The important thing to remember is that not everyday will be good and not everyday will be bad. Its a bad day, not a bad life.

In moments of perceived failure, we almost always receive a visit from our inner-critic. Our inner-critic is that voice in our brain...that voice that likes to remind us of every reason that we suck. She remembers every mistake we have made and is not shy about reminding us!

Managing your inner-critic begins by becoming aware of her. Acknowledge when she has arrived. We also must understand that her voice and the messages that voice carries are not our own. These messages come from all the 3rd grade teachers in our lives or those who served as trusted (or untrusted) authority figures throughout our life.

Once you have acknowledged that the inner-critic has arrived and have acknowledged that her messages are not our own, we can begin reframing the messages she brings. Reframing (in basic terms) is the act of turning a negative message into a positive message.

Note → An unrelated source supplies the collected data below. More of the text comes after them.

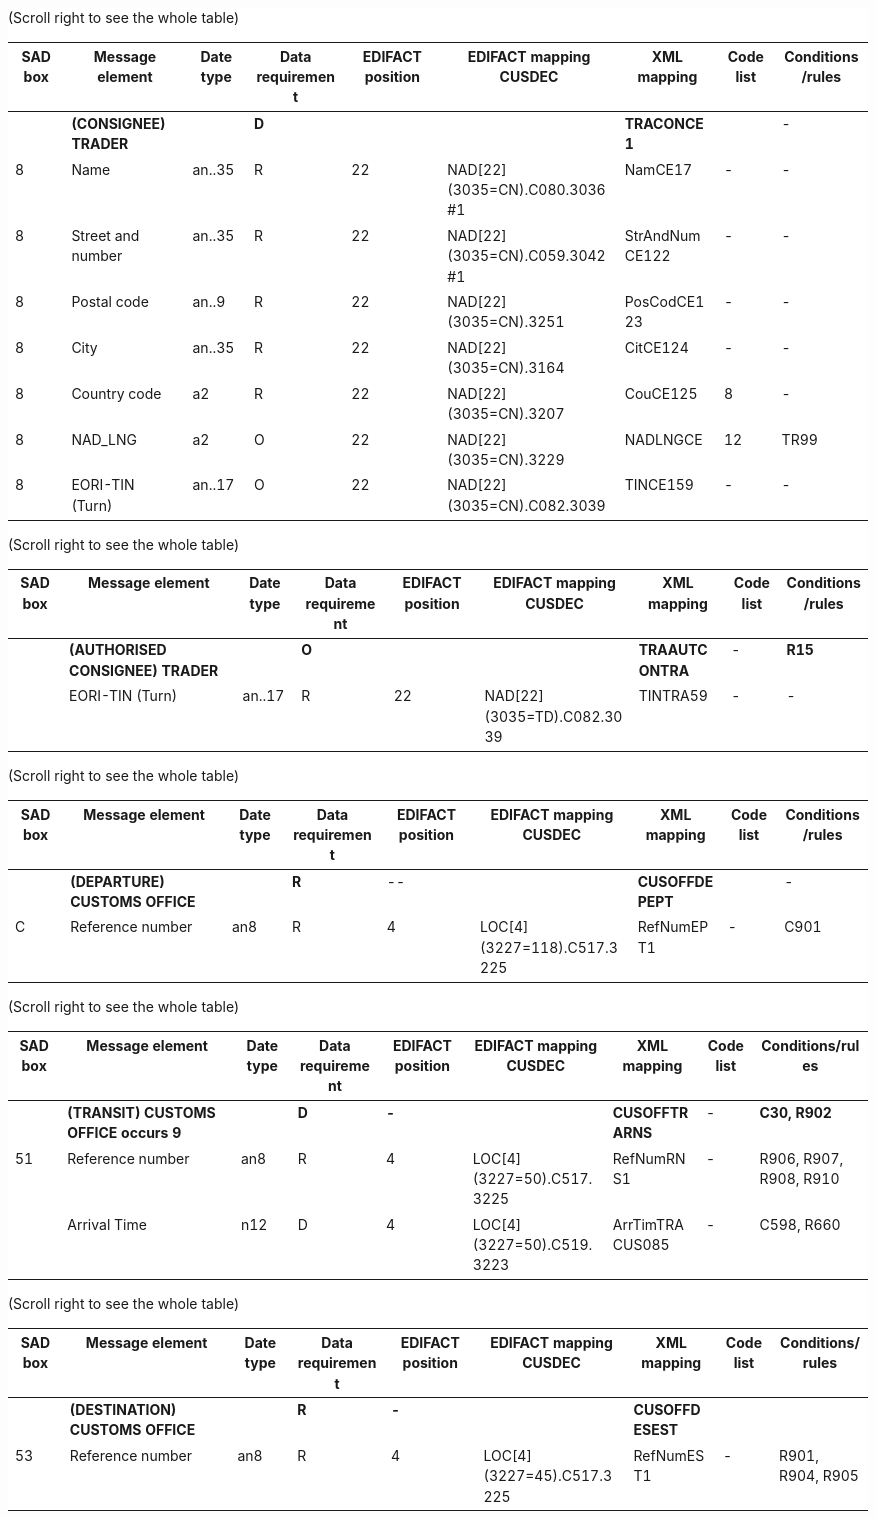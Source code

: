 (Scroll right to see the whole table)      

**SAD box**| **Message element** | **Date type**| **Data requirement**| **EDIFACT position** | **EDIFACT mapping CUSDEC**| **XML mapping** | **Code list** | **Conditions/rules**
---|---|---|---|---|---|---|---|---
|| **(CONSIGNEE) TRADER** | | **D**| | | **TRACONCE1**| |- | **R11, C1**
|8|Name |an..35 |R| 22 |NAD[22] \(3035=CN).C080.3036#1| NamCE17|  -|-
|8|Street and number |an..35 |R| 22 |NAD[22] \(3035=CN).C059.3042#1| StrAndNumCE122| -|-
|8|Postal code |an..9 |R| 22 |NAD[22] \(3035=CN).3251| PosCodCE123|-|-
|8|City |an..35 |R| 22 |NAD[22] \(3035=CN).3164| CitCE124|-|-
|8|Country code |a2 |R| 22 |NAD[22] \(3035=CN).3207 |CouCE125| 8 | -
|8|NAD_LNG |a2 |O| 22 |NAD[22] \(3035=CN).3229| NADLNGCE |12 | TR99
|8|EORI-TIN (Turn) |an..17 |O| 22 |NAD[22] \(3035=CN).C082.3039 |TINCE159|-|-

(Scroll right to see the whole table)      

**SAD box**| **Message element** | **Date type**| **Data requirement**| **EDIFACT position** | **EDIFACT mapping CUSDEC**| **XML mapping** | **Code list** | **Conditions/rules**
---|---|---|---|---|---|---|---|---
|| **(AUTHORISED CONSIGNEE) TRADER** | | **O**|  | | **TRAAUTCONTRA**|- | **R15**
||EORI-TIN (Turn) |an..17 |R| 22 |NAD[22] \(3035=TD).C082.3039 |TINTRA59|- |-


(Scroll right to see the whole table)      

**SAD box**| **Message element** | **Date type**| **Data requirement**| **EDIFACT position** | **EDIFACT mapping CUSDEC**| **XML mapping** | **Code list** | **Conditions/rules**
---|---|---|---|---|---|---|---|---
|| **(DEPARTURE) CUSTOMS OFFICE** | | **R**|-- | | **CUSOFFDEPEPT**| |-|-
|C|Reference number |an8 |R| 4 |LOC[4] \(3227=118).C517.3225|RefNumEPT1|- | C901

(Scroll right to see the whole table)  

**SAD box**| **Message element** | **Date type**| **Data requirement**| **EDIFACT position** | **EDIFACT mapping CUSDEC**| **XML mapping** | **Code list** | **Conditions/rules**
---|---|---|---|---|---|---|---|---
|| **(TRANSIT) CUSTOMS OFFICE occurs 9** | | **D**| **-** | | **CUSOFFTRARNS**| - | **C30, R902**
|51|Reference number |an8 |R| 4 |LOC[4] \(3227=50).C517.3225|RefNumRNS1|- | R906, R907, R908, R910
||Arrival Time |n12 |D| 4 |LOC[4] \(3227=50).C519.3223|ArrTimTRACUS085|- |C598, R660

(Scroll right to see the whole table)

**SAD box**| **Message element** | **Date type**| **Data requirement**| **EDIFACT position** | **EDIFACT mapping CUSDEC**| **XML mapping** | **Code list** | **Conditions/rules**
---|---|---|---|---|---|---|---|---
|| **(DESTINATION) CUSTOMS OFFICE** | | **R**| **-** | | **CUSOFFDESEST**| ||
|53| Reference number |an8 |R| 4 |LOC[4] \(3227=45).C517.3225|RefNumEST1|- | R901, R904, R905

If your inner-critic is saying “You should be able to clean just like your sister,” you could reframe it into “My home may not be as clean as I would like, but I am working really hard to get it there and after some work, my home will look better to me.” Now, this will not happen overnight. It takes time and repetition, but we do hold the power to turn this into a skill!

How often do you celebrate your wins and accomplishments? If you are like most ADHD people, you probably don’t do this often or easily. When we have spent our lives being criticized and judged for how we do things, why would we celebrate any win or accomplishment? Now is the time to begin celebrating your wins, no matter how small or silly it may seem! Did you unload the dishwasher? Cheer! Did you hang up your clothes? Clap! Did you reply to an important email? Dance! Celebrate all of your wins and often!

Most people would define success in terms of financial achievements. Does that mean you have to? NO!! So, how can you redefine success to fit your life? Maybe financial achievements are not important to you. Maybe success to you is having a happy marriage. Maybe success to you is helping as many animals as you can. Maybe success to you is having a healthy sense of self. Whatever it is, decide what actions need to take place to make it happen. When we have ADHD and something is important or interesting to us, we are more likely to follow through with it. There is no universal definition of success. Create your own!